This project resulted from my curriculum as a part of USC's Center for AI in Society Student Branch (CAIS++). The main aim of the project was to create a CNN that could accurately identify and read emotions from an image of a face, as facial emotion recognition is an important task in mental health and education fields. I ensured the CNN had a high accuracy to make facial expression recognition a reliable and simpler process.
Key skills:
• Convolutional Neural Networks
• Pytorch and Python programming
• Data Analysis & Preprocessing
After having completed my first semester as a part of CAIS++, I was determined to showcase the expertise I gained through curriculum. Like all machine learning, I knew my first step in solving this problem statement would be searching for good data. For this step, I took to Kaggle to explore what they had to offer, and the one that stood out to me most was the facial expression recognition data set.

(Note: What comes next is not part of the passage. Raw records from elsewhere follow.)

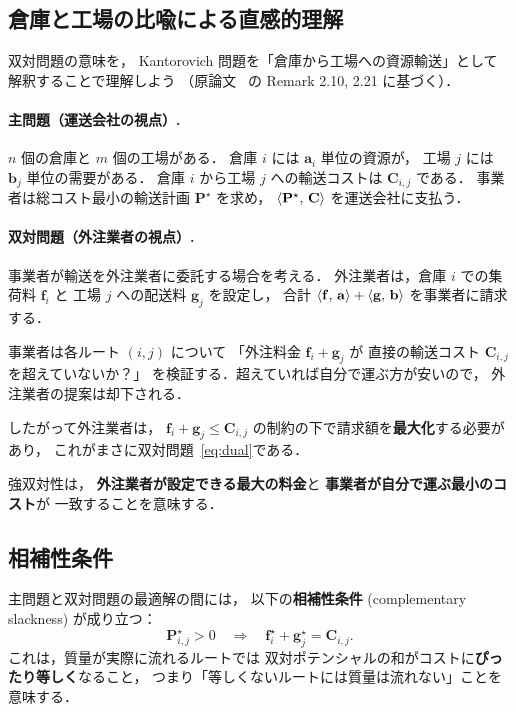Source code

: \subsection{倉庫と工場の比喩による直感的理解}\label{subsec:dual-intuition}

双対問題の意味を，
Kantorovich 問題を「倉庫から工場への資源輸送」として
解釈することで理解しよう
（原論文~\cite{PeyreCuturi2019} の Remark 2.10, 2.21 に基づく）．

\paragraph{主問題（運送会社の視点）.}
$n$ 個の倉庫と $m$ 個の工場がある．
倉庫 $i$ には $\mathbf{a}_i$ 単位の資源が，
工場 $j$ には $\mathbf{b}_j$ 単位の需要がある．
倉庫 $i$ から工場 $j$ への輸送コストは
$\mathbf{C}_{i,j}$ である．
事業者は総コスト最小の輸送計画 $\mathbf{P}^\star$ を求め，
$\inner{\mathbf{P}^\star}{\mathbf{C}}$ を運送会社に支払う．

\paragraph{双対問題（外注業者の視点）.}
事業者が輸送を外注業者に委託する場合を考える．
外注業者は，倉庫 $i$ での集荷料 $\mathbf{f}_i$ と
工場 $j$ への配送料 $\mathbf{g}_j$ を設定し，
合計 $\inner{\mathbf{f}}{\mathbf{a}} + \inner{\mathbf{g}}{\mathbf{b}}$
を事業者に請求する．

事業者は各ルート $(i, j)$ について
「外注料金 $\mathbf{f}_i + \mathbf{g}_j$ が
直接の輸送コスト $\mathbf{C}_{i,j}$ を超えていないか？」
を検証する．超えていれば自分で運ぶ方が安いので，
外注業者の提案は却下される．

したがって外注業者は，
$\mathbf{f}_i + \mathbf{g}_j \leq \mathbf{C}_{i,j}$
の制約の下で請求額を\textbf{最大化}する必要があり，
これがまさに双対問題~\eqref{eq:dual}である．

強双対性は，
\textbf{外注業者が設定できる最大の料金}と
\textbf{事業者が自分で運ぶ最小のコスト}が
一致することを意味する．

\subsection{相補性条件}\label{subsec:complementary-slackness}

主問題と双対問題の最適解の間には，
以下の\textbf{相補性条件} (complementary slackness) が成り立つ：
\begin{equation}\label{eq:complementary}
  \mathbf{P}^\star_{i,j} > 0
  \quad \Longrightarrow \quad
  \mathbf{f}^\star_i + \mathbf{g}^\star_j = \mathbf{C}_{i,j}.
\end{equation}
これは，質量が実際に流れるルートでは
双対ポテンシャルの和がコストに\textbf{ぴったり等しく}なること，
つまり「等しくないルートには質量は流れない」ことを意味する．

This stood out to me for two reasons: I would need to use a CNN to address this problem which I was excited to try and no one was able to get a high accuracy. As I iterated through the process of creating a CNN with high accuracy, I realized that there were limitations to the data set that resulted in low accuracy. Despite the challenges, I ended up producing an accuracy score of 70%. Through the process, I realized the importance of data selection, as mapping out the distribution of emotion classes showed that some emotions did not have any data to represent them. Those emotions were the same emotions that the model consistently performed poorly on.